“Selain tempat ibadah, Masjid Az Zahro akan kita kembangkan sebagai pusat perekonomian masyarakat,” ujarnya.
Nama “Az Zahro” sendiri memiliki kisah yang menyentuh.
BACA JUGA: Masjid Darussalam Disiapkan Jadi Ikon Baru Musi Rawas
Ide tersebut pertama kali muncul dari sang istri, Tri Karsila.
Secara kebetulan—atau mungkin petunjuk Ilahi—nama itu memiliki keterkaitan erat dengan ayah Saiful, almarhum Zahri.
Dari sanalah lahir makna mendalam: masjid ini diwakafkan atas nama kedua orang tuanya, Zahri dan Hj Rohana, sebagai amal jariyah yang diharapkan terus mengalir pahalanya.
Masjid ini terbuka untuk semua kalangan.
Mulai dari jamaah harian, ibu-ibu pengajian, remaja masjid, hingga organisasi kemasyarakatan Islam.
Bahkan para pengguna jalan raya dipersilakan menjadikan Masjid Az Zahro sebagai tempat singgah yang aman dan nyaman.
BACA JUGA: Pria Dibacok Anak Marbot di Masjid Palembang, Berawal dari Tuduhan Curi Kotak Amal!
Apresiasi pun datang dari Sekretaris Daerah Kabupaten Empat Lawang, H Fauzan Khoiri Denin.
Ia menilai kehadiran Masjid Az Zahro sebagai jawaban atas kebutuhan masjid strategis di jalur Lintas Sumatera.
Dengan area parkir luas, halaman lapang, serta fasilitas wudhu yang bersih, masjid ini dinilai ideal bagi musafir dan masyarakat.
Menurut Fauzan, sepanjang jalur dari Talang Banyu hingga Talang Gunung Tebing Tinggi, belum banyak masjid yang benar-benar representatif di pinggir jalan utama.
Kehadiran Masjid Az Zahro, katanya, melengkapi kebutuhan tersebut.
Dalam kesempatan itu, Fauzan juga mengungkapkan rencana pemerintah daerah untuk membangun Masjid Madani, yang saat ini masih dalam tahap persiapan lokasi dan perencanaan.

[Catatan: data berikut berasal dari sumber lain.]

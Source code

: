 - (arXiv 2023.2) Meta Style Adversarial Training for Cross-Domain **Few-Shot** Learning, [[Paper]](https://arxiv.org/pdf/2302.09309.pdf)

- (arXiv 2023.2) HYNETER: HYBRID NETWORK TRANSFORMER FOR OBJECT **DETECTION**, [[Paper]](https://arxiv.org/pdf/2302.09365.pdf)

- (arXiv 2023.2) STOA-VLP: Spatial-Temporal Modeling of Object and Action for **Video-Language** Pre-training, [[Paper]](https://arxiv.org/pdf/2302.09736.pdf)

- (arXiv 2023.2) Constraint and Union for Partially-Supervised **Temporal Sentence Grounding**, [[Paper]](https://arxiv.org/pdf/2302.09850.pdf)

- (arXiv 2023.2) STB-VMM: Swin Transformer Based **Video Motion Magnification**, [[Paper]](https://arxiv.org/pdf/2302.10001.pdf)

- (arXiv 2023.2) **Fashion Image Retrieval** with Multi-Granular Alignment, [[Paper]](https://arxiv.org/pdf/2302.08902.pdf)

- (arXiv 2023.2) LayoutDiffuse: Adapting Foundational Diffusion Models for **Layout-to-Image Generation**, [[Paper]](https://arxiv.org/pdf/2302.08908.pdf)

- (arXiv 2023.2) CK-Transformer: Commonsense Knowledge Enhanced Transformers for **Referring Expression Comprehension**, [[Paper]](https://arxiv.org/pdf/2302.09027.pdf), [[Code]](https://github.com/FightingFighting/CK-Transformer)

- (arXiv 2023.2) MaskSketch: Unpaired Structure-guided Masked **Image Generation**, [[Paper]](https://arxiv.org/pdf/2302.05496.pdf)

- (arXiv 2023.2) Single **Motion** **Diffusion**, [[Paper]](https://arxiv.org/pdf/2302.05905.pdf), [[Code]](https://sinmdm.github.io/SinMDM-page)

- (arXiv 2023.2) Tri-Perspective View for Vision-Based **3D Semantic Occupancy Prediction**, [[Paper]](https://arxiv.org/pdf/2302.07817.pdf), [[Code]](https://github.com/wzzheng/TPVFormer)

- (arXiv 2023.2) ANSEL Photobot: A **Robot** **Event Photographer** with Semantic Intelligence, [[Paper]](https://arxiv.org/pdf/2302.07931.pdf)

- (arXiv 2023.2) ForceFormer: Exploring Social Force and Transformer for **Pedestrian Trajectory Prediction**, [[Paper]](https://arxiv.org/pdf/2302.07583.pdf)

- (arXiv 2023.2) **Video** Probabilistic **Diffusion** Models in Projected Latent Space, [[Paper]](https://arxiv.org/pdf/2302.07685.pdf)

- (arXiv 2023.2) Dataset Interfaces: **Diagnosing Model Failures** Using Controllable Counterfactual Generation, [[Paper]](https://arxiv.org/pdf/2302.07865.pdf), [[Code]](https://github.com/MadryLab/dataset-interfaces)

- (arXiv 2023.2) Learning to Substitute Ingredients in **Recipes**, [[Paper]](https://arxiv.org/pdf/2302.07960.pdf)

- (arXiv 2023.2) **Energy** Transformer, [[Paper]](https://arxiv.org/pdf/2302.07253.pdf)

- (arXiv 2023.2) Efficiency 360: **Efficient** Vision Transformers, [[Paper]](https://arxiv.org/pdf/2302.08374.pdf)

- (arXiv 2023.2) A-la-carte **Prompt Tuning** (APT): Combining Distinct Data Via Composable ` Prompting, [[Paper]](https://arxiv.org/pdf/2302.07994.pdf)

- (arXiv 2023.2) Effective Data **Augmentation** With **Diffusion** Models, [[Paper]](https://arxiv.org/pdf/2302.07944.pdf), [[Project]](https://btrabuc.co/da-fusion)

BACA JUGA: Masjid Cheng Hoo, Simbol Harmoni Tionghoa dan Islam di Palembang
Ia pun menitipkan amanat kepada pengurus Masjid Az Zahro agar menjaga kepercayaan, memakmurkan masjid dengan aktivitas ibadah, serta mengembangkan potensi ekonomi dan menjaga keamanan lingkungan sekitar.
Masjid Az Zahro kini bukan hanya bangunan indah di pinggir jalan.
Ia adalah simbol bakti seorang anak, ketulusan orang tua, dan harapan akan masjid yang hidup—menghidupkan iman, menggerakkan ekonomi, dan menyatukan umat di Empat Lawang. (*/red)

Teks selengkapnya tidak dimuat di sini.